Good morning!  Happy Tuesday to you all, hope you SXSWers are finding ways to stay dry out there.  I could almost feel sorry for you if I wasn’t blinded by raging jealousy.  :)  

So far, the news today has been relatively interesting from a geeky perspective.  Check these out:

The NCBI (National Center for Biotechnology Information, a division of the National Institute for Health) is testing the reactions of brown tree snakes to human blood using…wait for it…dirty tampons. (SPOILER: it eats them.)

Scott Snyder and Stephen King are making vampires scary again!!  This blurb from Snyder sells it:
“So part of the point of American Vampire is to make (vampires) scary again. In the original ads for the series, we wanted to do pictures of Skinner standing on a heap of dead old-fashioned vampire bodies, grinning, all bloody with smoking guns in his hands. And the tagline was ‘I don’t fucking sparkle.’ We thought about using another that said: ‘This ain’t your little sister’s vampire.’ The idea was that American Vampire is not a pin-up. When (Skinner) changes into a vampire, he’s fucking scary. You don’t want to kiss him.”  Good on you, boys.  Looking forward to it.

Some new details about Universal’s The Thing prequel.  Contrary to io9.com contributor/article author Meredith Woerner, I think the foreign language bit is a plus.  I fear no subtitle.  Although one must remember the difference between a film coming from a foreign house and one that comes from the US and makes poor use of a foreign language as a gimmick.  Let’s hope that isn’t the case here.  Also, CARPENTER RULES!  

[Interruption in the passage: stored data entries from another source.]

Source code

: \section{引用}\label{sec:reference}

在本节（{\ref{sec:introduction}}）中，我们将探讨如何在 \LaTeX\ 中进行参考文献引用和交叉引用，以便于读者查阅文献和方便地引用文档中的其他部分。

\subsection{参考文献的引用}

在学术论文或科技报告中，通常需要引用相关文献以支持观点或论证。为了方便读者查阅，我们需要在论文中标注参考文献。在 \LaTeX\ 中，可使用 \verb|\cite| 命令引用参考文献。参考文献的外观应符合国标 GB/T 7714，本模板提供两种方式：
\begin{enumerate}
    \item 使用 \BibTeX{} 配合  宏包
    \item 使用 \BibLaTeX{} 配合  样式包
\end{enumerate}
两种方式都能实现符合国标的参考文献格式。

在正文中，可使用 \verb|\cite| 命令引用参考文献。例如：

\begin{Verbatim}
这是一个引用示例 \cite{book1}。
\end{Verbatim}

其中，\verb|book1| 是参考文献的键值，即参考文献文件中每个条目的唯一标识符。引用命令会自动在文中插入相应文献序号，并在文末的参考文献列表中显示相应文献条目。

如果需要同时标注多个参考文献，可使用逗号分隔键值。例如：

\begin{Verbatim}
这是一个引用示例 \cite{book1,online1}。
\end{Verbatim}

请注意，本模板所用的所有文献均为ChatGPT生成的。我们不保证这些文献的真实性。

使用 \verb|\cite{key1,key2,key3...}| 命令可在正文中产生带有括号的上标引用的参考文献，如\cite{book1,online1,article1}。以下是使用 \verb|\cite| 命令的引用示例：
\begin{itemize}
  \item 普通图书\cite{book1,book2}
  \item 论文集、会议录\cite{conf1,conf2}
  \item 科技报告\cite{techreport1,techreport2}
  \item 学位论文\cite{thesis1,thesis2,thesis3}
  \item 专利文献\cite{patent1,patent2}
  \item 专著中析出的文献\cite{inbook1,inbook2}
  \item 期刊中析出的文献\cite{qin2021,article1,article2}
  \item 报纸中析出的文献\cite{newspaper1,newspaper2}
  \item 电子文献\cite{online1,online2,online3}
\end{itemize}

In astro-geek news, there may be a brown dwarf star floating around in the Oort Cloud and hurling comets at us.  Freaky.

And from the Bad Astronomer himself, MAKE IT SO (TINY)

Did I tell you guys I’m reading a Star Wars novel?  I almost don’t want to admit it; that’s a level of geek that I don’t normally get into.  But it came up in conversation the other night as Mick and I were returning from a wander around Barnes & Noble.  I believe it began when I proposed the question, “will people ever stop writing Star Wars novels?”  To which he responded, “not if they keep selling!”  But then he mentioned that he had read a few, specifically one written that chronicled events that happened between The Empire Strikes Back and Return of the Jedi.  Even a casual, non-obsessive SW fan like myself has wondered what happened in that gap.  And since I had just finished Dune the night before (finally!), it was time for me to pick something else up anyways.  And here we are.  I’m reading a Star Wars novel. 

So far (meaning “60 or so pages in”), it’s alright.  The writing isn’t great, and the story is slow-going.  A lot of the first few chapters are spent chronicling (through dreams, flashbacks, and other passe plot devices) important events in Empire.  They’ve introduced a new main character, a Yakuza-style boss who’s the Emperor’s pet and equal with Vader.  I’m guessing since he’s never heard from in Jedi that he probably dies at the end.  But knowing the end and being interested in reading how it comes about are different, and I’m hoping it’s something befittingly grisly.  Also, did I mention the author’s name is Steve Perry?  Which I find fitting, because this might as well be the Journey of the literary world: not particularly awesome, but solid enough to find a lasting place with its loyal fan base; a guilty pleasure for most; entertaining enough however conventional and banal it may seem at times.  It works.   

Anywho, I’ll leave you with that for the morning.  Mick goes in for more teeth work today, so I’ll be busy tonight nursing and hugging and being nice to him.  Take care, my lovelies!